Assignment = Report, as a bare number, how many lines of the material below contain the word "https".

· · ·

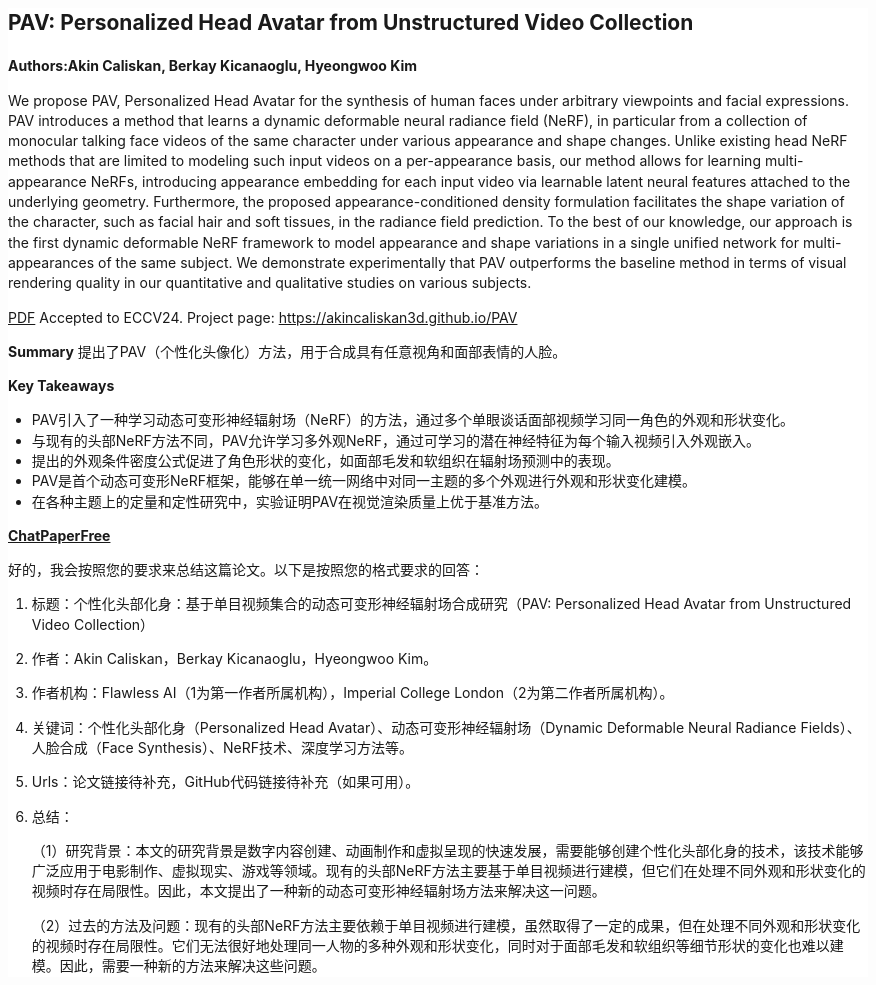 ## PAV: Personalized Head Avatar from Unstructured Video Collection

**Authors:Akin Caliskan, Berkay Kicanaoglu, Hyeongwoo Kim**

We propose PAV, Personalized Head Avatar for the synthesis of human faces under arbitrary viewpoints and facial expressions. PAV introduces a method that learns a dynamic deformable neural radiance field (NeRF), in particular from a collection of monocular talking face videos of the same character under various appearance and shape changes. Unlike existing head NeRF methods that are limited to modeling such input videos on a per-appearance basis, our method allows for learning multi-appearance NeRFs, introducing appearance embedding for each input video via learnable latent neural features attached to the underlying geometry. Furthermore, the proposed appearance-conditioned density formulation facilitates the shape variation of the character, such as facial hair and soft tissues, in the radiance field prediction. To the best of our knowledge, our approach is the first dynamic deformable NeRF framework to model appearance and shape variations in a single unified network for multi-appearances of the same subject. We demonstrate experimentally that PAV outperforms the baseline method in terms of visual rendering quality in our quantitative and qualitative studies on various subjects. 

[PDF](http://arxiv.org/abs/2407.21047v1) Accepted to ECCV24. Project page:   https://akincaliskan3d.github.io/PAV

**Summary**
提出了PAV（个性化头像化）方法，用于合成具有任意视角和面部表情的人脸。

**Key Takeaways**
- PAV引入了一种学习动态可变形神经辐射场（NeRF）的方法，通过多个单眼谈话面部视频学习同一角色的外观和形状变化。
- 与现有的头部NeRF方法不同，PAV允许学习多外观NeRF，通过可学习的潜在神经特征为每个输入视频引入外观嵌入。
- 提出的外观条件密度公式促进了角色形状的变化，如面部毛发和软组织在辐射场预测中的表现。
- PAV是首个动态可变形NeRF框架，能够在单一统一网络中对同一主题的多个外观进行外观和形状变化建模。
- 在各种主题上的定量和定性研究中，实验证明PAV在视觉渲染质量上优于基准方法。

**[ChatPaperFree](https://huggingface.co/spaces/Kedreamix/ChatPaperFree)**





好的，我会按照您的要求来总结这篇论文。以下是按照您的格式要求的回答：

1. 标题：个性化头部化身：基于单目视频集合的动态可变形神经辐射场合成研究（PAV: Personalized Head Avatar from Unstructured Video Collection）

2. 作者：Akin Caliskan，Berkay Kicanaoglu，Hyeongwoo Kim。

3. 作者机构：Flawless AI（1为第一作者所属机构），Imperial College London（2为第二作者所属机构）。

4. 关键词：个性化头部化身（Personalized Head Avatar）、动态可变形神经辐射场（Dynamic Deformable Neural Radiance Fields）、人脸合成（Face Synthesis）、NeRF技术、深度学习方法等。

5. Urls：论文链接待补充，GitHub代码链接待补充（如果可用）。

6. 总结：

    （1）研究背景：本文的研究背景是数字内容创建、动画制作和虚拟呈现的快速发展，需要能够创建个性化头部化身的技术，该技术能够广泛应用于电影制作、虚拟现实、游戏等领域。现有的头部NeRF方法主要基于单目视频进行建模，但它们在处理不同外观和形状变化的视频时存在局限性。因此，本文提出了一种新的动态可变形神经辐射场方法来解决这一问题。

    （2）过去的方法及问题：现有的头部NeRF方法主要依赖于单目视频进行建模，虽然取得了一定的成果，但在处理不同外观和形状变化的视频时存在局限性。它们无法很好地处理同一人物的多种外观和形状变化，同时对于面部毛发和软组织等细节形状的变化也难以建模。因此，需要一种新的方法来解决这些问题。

· · ·

Result of the task = 2